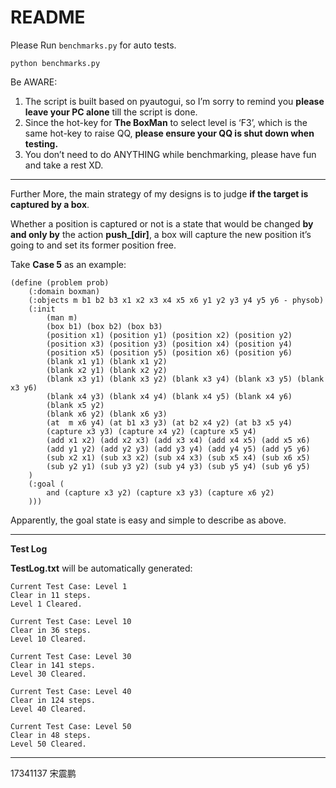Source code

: # README

Please Run `benchmarks.py` for auto tests.

`python benchmarks.py`

Be AWARE:

1. The script is built based on pyautogui, so I’m sorry to remind you **please leave your PC alone** till the script is done.
2. Since the hot-key for **The BoxMan** to select level is ‘F3’, which is the same hot-key to raise QQ, **please ensure your QQ is shut down when testing.**
3. You don’t need to do ANYTHING while benchmarking, please have fun and take a rest XD.

---

Further More, the main strategy of my designs is to judge **if the target is captured by a box**.

Whether a position is captured or not is a state that would be changed **by and only by** the action **push_[dir]**, a box will capture the new position it’s going to and set its former position free.

Take **Case 5** as an example:

```pddl
(define (problem prob)
    (:domain boxman)
    (:objects m b1 b2 b3 x1 x2 x3 x4 x5 x6 y1 y2 y3 y4 y5 y6 - physob)
    (:init
    	(man m)
        (box b1) (box b2) (box b3)
        (position x1) (position y1) (position x2) (position y2)
        (position x3) (position y3) (position x4) (position y4)
        (position x5) (position y5) (position x6) (position y6)
        (blank x1 y1) (blank x1 y2)
        (blank x2 y1) (blank x2 y2)
        (blank x3 y1) (blank x3 y2) (blank x3 y4) (blank x3 y5) (blank x3 y6)
        (blank x4 y3) (blank x4 y4) (blank x4 y5) (blank x4 y6)
        (blank x5 y2)
        (blank x6 y2) (blank x6 y3)
        (at  m x6 y4) (at b1 x3 y3) (at b2 x4 y2) (at b3 x5 y4)
        (capture x3 y3) (capture x4 y2) (capture x5 y4)
        (add x1 x2) (add x2 x3) (add x3 x4) (add x4 x5) (add x5 x6)
        (add y1 y2) (add y2 y3) (add y3 y4) (add y4 y5) (add y5 y6)
        (sub x2 x1) (sub x3 x2) (sub x4 x3) (sub x5 x4) (sub x6 x5)
        (sub y2 y1) (sub y3 y2) (sub y4 y3) (sub y5 y4) (sub y6 y5)
    )
    (:goal (
        and (capture x3 y2) (capture x3 y3) (capture x6 y2)
    )))
```

Apparently, the goal state is easy and simple to describe as above.

---

**Test Log**

**TestLog.txt** will be automatically generated:

```
Current Test Case: Level 1
Clear in 11 steps.
Level 1 Cleared.

Current Test Case: Level 10
Clear in 36 steps.
Level 10 Cleared.

Current Test Case: Level 30
Clear in 141 steps.
Level 30 Cleared.

Current Test Case: Level 40
Clear in 124 steps.
Level 40 Cleared.

Current Test Case: Level 50
Clear in 48 steps.
Level 50 Cleared.
```

---

17341137 宋震鹏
##############################
Go through the data, and copy each line in which the word "benchmarks" appears.

• RESULT
Please Run `benchmarks.py` for auto tests.
`python benchmarks.py`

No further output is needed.